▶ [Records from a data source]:
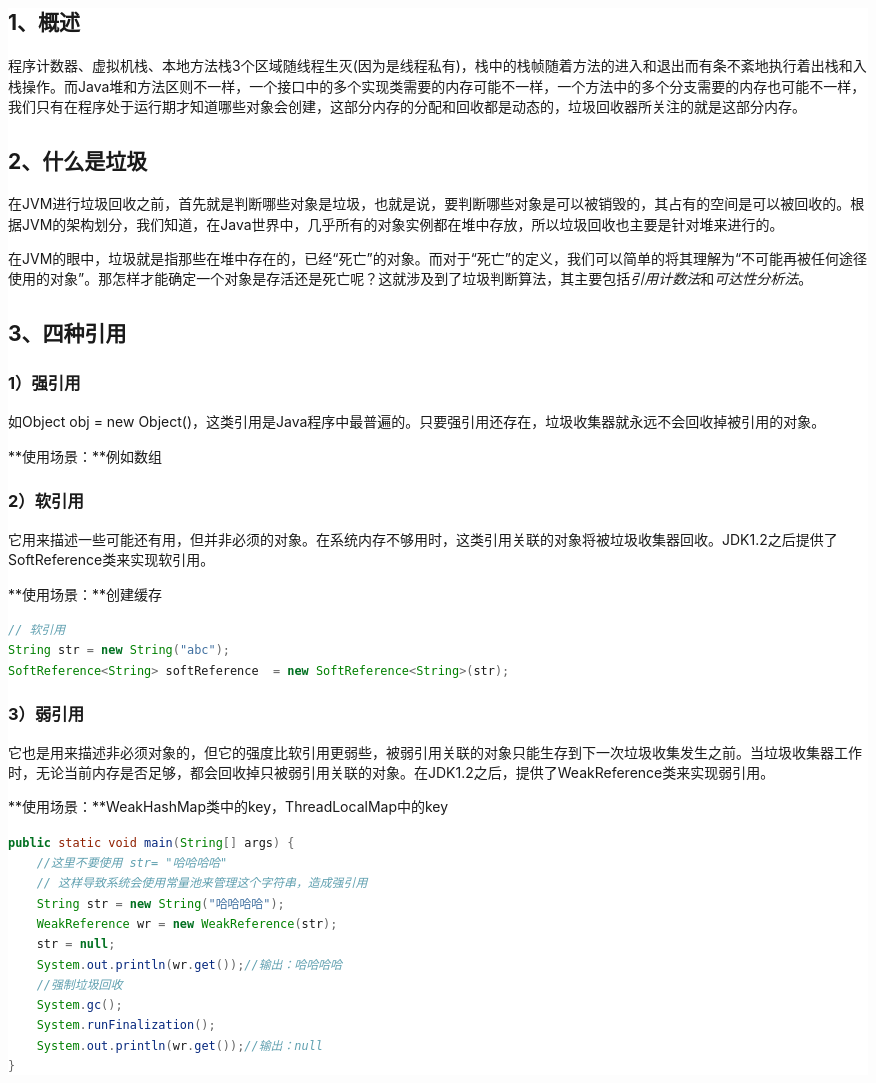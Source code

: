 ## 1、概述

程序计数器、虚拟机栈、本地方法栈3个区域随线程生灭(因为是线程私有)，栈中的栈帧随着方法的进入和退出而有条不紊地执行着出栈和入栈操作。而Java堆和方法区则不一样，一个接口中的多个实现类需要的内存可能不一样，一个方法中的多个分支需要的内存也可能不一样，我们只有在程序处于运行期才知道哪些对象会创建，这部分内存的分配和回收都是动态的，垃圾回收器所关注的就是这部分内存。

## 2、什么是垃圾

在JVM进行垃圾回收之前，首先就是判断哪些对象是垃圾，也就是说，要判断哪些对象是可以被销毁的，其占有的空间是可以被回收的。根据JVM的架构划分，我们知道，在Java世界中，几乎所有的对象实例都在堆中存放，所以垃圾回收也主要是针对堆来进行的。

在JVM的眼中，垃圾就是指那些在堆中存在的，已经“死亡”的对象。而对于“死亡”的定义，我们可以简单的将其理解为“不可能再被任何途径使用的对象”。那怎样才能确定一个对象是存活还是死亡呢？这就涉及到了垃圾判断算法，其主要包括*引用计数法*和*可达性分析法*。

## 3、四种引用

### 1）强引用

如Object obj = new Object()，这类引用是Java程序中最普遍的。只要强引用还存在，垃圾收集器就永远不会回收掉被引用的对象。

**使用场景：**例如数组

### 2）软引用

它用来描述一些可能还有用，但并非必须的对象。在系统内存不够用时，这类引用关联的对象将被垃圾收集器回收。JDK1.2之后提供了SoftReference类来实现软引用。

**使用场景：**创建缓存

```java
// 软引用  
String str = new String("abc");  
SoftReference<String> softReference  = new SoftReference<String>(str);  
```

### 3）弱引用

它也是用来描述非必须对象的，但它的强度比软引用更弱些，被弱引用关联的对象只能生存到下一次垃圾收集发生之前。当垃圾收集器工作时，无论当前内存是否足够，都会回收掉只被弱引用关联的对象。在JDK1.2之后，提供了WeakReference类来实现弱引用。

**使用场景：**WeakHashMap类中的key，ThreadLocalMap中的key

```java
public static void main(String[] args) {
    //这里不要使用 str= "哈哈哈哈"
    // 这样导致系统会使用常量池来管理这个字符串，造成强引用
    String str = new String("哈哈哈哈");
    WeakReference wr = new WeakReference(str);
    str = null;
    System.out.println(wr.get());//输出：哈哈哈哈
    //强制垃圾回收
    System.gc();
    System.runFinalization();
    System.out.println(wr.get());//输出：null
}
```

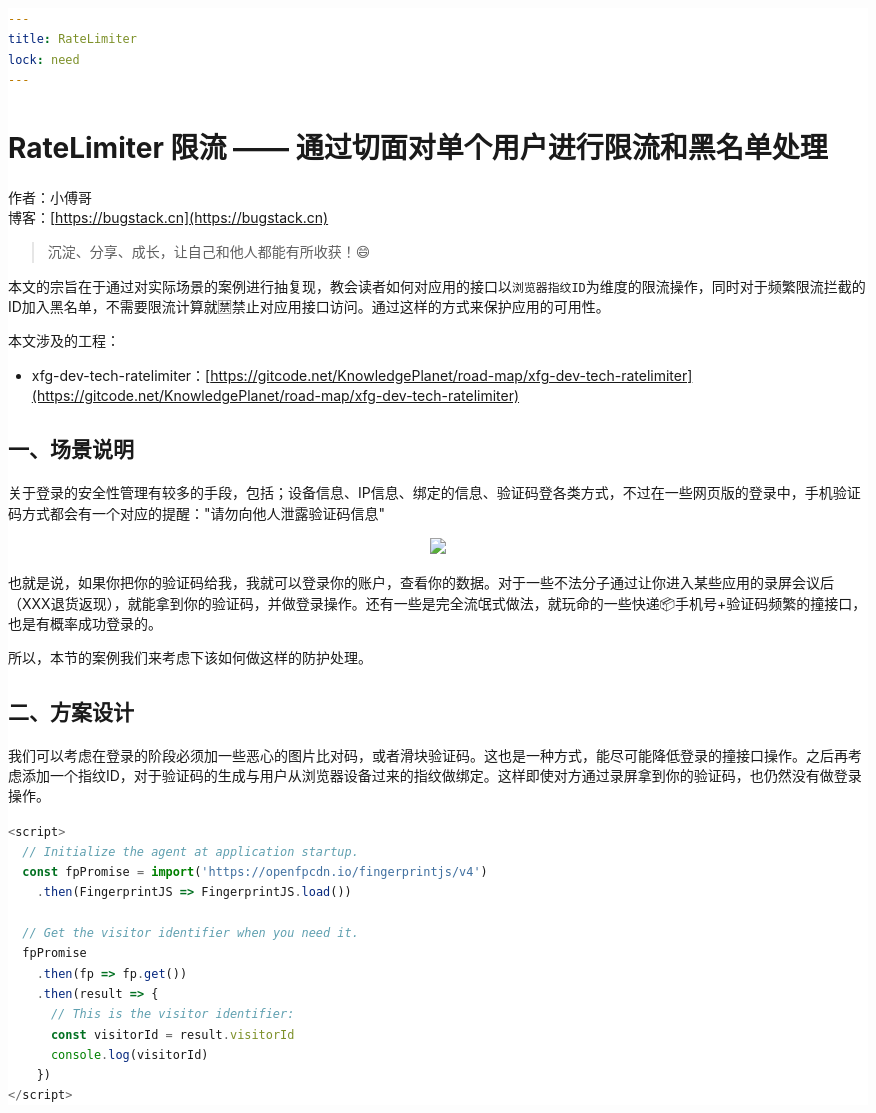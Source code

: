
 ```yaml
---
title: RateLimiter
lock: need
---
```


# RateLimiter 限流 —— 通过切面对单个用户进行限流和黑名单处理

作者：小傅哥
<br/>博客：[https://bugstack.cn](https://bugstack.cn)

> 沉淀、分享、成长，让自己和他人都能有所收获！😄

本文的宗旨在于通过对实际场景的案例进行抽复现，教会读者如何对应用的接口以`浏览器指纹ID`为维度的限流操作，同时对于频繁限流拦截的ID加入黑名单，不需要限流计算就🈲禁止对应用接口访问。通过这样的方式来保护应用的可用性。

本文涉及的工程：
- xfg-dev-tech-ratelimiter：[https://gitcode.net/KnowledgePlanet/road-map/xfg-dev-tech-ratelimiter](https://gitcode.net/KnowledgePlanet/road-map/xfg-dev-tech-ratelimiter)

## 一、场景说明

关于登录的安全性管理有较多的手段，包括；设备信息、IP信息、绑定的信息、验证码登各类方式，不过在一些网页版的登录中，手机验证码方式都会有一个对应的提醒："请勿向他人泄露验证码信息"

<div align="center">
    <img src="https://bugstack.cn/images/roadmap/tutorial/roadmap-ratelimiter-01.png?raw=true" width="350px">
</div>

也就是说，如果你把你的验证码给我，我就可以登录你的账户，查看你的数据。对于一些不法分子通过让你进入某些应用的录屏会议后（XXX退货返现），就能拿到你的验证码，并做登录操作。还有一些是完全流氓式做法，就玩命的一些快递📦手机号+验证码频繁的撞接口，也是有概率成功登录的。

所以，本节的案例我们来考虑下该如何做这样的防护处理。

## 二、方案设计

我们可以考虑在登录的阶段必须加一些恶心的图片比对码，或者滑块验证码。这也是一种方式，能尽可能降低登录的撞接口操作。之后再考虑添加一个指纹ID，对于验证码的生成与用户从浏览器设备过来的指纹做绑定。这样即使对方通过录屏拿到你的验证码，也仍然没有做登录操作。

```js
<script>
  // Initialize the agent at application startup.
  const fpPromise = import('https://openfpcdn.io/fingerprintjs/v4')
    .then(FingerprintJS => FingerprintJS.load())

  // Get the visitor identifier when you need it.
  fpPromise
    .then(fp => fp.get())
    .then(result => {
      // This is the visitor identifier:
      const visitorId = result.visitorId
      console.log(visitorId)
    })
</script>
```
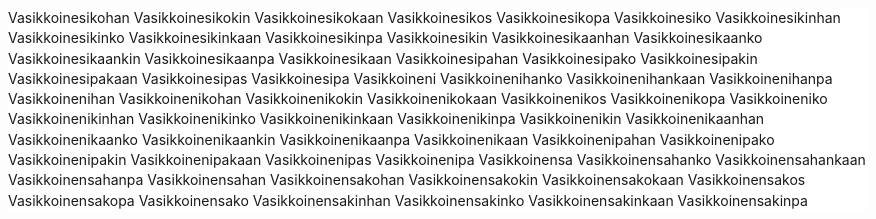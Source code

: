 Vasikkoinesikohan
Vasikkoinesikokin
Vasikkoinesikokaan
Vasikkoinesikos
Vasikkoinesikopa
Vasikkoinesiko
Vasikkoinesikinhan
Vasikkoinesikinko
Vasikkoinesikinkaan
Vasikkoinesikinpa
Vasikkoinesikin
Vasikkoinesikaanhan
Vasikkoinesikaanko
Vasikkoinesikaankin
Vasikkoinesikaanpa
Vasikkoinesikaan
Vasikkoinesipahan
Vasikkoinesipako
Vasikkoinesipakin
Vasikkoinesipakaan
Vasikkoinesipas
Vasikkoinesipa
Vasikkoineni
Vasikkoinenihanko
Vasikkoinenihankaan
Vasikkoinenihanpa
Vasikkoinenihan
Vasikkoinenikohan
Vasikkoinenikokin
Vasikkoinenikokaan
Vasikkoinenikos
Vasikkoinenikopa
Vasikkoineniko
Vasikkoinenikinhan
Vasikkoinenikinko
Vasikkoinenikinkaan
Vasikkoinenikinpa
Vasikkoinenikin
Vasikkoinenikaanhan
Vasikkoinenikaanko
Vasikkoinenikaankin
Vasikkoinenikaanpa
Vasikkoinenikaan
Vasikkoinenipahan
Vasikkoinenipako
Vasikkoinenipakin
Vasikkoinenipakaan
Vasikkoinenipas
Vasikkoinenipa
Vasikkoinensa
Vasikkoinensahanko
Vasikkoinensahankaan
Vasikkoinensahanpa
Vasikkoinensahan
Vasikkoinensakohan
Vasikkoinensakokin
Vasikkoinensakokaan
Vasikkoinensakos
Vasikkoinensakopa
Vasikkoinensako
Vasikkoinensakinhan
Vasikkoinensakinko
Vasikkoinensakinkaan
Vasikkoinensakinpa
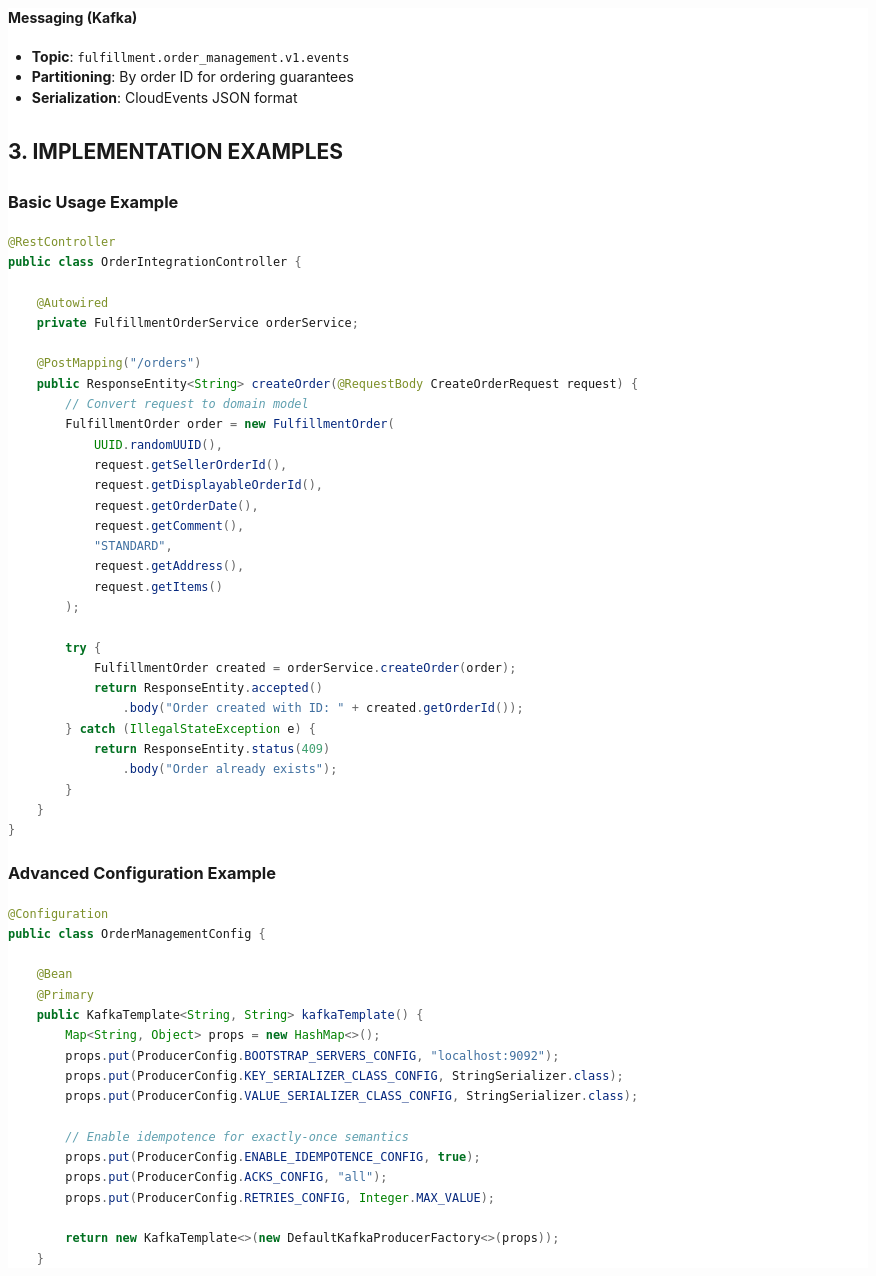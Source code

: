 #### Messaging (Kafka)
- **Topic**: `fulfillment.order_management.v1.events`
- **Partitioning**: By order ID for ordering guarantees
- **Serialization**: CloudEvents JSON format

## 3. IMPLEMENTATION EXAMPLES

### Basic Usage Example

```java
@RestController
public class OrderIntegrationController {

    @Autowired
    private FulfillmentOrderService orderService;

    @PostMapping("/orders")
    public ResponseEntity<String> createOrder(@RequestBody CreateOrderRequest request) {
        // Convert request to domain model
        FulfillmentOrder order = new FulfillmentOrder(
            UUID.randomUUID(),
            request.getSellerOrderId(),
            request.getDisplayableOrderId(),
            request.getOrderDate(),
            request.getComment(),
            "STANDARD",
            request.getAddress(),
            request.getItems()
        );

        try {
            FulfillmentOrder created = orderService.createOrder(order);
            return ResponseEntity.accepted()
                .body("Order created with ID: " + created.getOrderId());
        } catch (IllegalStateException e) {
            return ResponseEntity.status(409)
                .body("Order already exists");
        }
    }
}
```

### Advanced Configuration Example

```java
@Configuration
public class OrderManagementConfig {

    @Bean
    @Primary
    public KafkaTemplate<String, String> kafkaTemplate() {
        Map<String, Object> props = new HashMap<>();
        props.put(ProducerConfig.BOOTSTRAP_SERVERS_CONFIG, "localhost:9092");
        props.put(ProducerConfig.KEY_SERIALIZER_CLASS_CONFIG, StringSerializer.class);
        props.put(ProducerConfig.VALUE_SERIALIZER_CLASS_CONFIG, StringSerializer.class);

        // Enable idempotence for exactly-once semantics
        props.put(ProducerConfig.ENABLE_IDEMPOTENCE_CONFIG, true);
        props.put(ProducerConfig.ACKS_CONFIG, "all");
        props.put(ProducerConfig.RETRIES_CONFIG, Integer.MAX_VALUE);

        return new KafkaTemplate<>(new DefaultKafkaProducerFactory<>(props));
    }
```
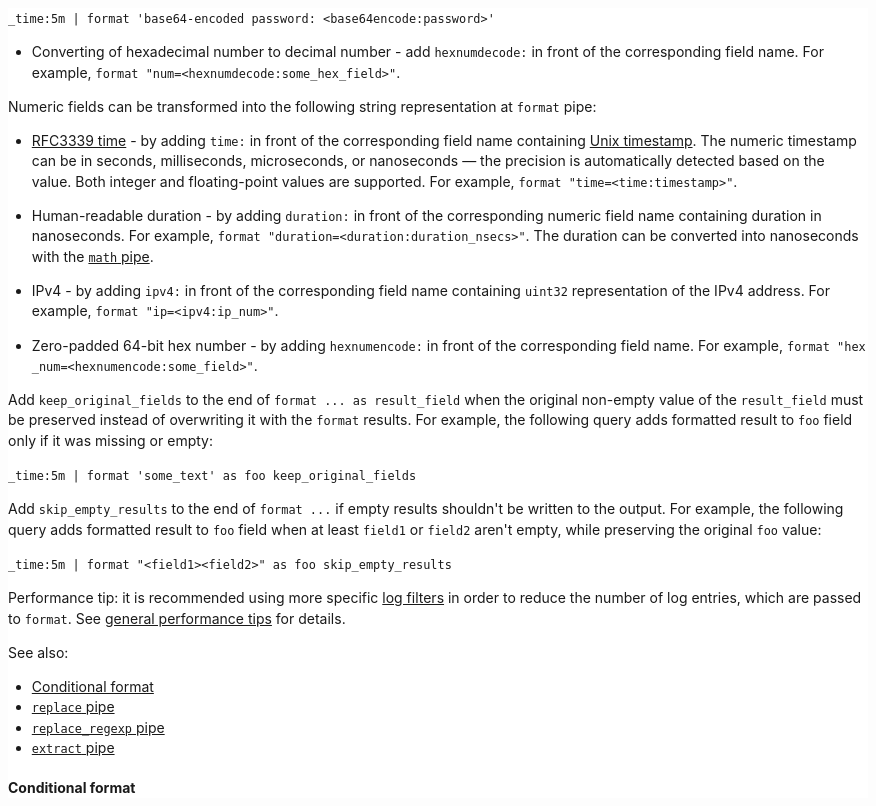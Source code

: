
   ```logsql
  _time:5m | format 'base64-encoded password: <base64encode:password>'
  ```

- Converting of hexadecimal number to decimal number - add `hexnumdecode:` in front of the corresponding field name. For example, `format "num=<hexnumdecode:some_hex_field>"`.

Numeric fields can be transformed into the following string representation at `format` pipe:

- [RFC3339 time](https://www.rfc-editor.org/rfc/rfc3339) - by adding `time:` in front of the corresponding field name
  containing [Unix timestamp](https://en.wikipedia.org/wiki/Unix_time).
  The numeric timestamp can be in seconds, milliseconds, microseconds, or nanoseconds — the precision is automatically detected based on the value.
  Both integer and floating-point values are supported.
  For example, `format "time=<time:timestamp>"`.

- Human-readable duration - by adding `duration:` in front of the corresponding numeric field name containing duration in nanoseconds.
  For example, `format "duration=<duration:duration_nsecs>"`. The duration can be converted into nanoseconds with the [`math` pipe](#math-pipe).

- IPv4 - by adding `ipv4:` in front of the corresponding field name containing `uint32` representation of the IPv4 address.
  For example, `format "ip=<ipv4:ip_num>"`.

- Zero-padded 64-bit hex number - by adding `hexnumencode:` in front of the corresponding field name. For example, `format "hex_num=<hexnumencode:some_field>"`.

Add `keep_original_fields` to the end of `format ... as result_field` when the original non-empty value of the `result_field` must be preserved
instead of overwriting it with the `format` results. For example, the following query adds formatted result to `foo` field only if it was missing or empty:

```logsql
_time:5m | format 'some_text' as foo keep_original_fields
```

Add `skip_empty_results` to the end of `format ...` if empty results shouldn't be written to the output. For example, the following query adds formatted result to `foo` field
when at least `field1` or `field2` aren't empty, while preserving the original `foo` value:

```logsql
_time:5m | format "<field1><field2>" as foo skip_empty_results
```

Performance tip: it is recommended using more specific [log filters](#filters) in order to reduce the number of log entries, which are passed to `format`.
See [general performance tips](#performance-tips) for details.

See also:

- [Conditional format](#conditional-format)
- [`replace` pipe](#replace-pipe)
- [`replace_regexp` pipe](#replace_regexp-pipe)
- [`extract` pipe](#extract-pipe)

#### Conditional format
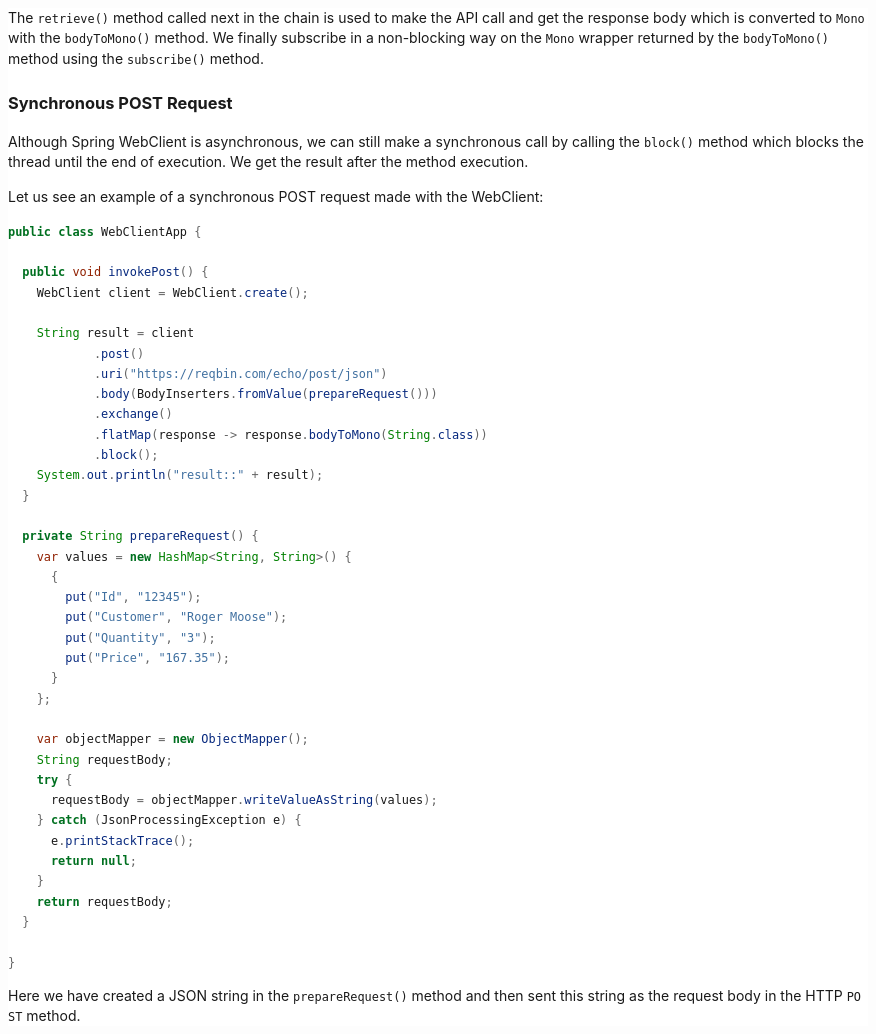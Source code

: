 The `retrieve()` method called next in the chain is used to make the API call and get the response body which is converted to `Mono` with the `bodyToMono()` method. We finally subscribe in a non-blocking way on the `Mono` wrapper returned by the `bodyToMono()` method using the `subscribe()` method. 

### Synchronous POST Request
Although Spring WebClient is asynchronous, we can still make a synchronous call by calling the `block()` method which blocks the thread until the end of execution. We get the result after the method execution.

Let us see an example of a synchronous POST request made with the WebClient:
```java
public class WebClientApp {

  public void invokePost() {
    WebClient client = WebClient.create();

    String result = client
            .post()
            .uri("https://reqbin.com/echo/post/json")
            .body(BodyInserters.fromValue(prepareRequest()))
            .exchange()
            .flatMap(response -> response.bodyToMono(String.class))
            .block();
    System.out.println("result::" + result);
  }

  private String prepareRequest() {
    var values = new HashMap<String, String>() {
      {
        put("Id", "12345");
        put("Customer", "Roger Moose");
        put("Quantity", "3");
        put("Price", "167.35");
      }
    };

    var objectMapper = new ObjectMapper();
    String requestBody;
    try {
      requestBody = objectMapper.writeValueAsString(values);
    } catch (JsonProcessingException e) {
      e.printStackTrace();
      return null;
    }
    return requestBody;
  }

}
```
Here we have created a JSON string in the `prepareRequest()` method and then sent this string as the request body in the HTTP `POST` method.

▶ [Goal of the exercise]: Give back exactly the lines above starting at the line where "Vasikkoinesikinhan" appears and ending at the line where "Vasikkoinenihanko" appears, both included, with no other lines.

▶ [Answer space]:
Vasikkoinesikinhan
Vasikkoinesikinko
Vasikkoinesikinkaan
Vasikkoinesikinpa
Vasikkoinesikin
Vasikkoinesikaanhan
Vasikkoinesikaanko
Vasikkoinesikaankin
Vasikkoinesikaanpa
Vasikkoinesikaan
Vasikkoinesipahan
Vasikkoinesipako
Vasikkoinesipakin
Vasikkoinesipakaan
Vasikkoinesipas
Vasikkoinesipa
Vasikkoineni
Vasikkoinenihanko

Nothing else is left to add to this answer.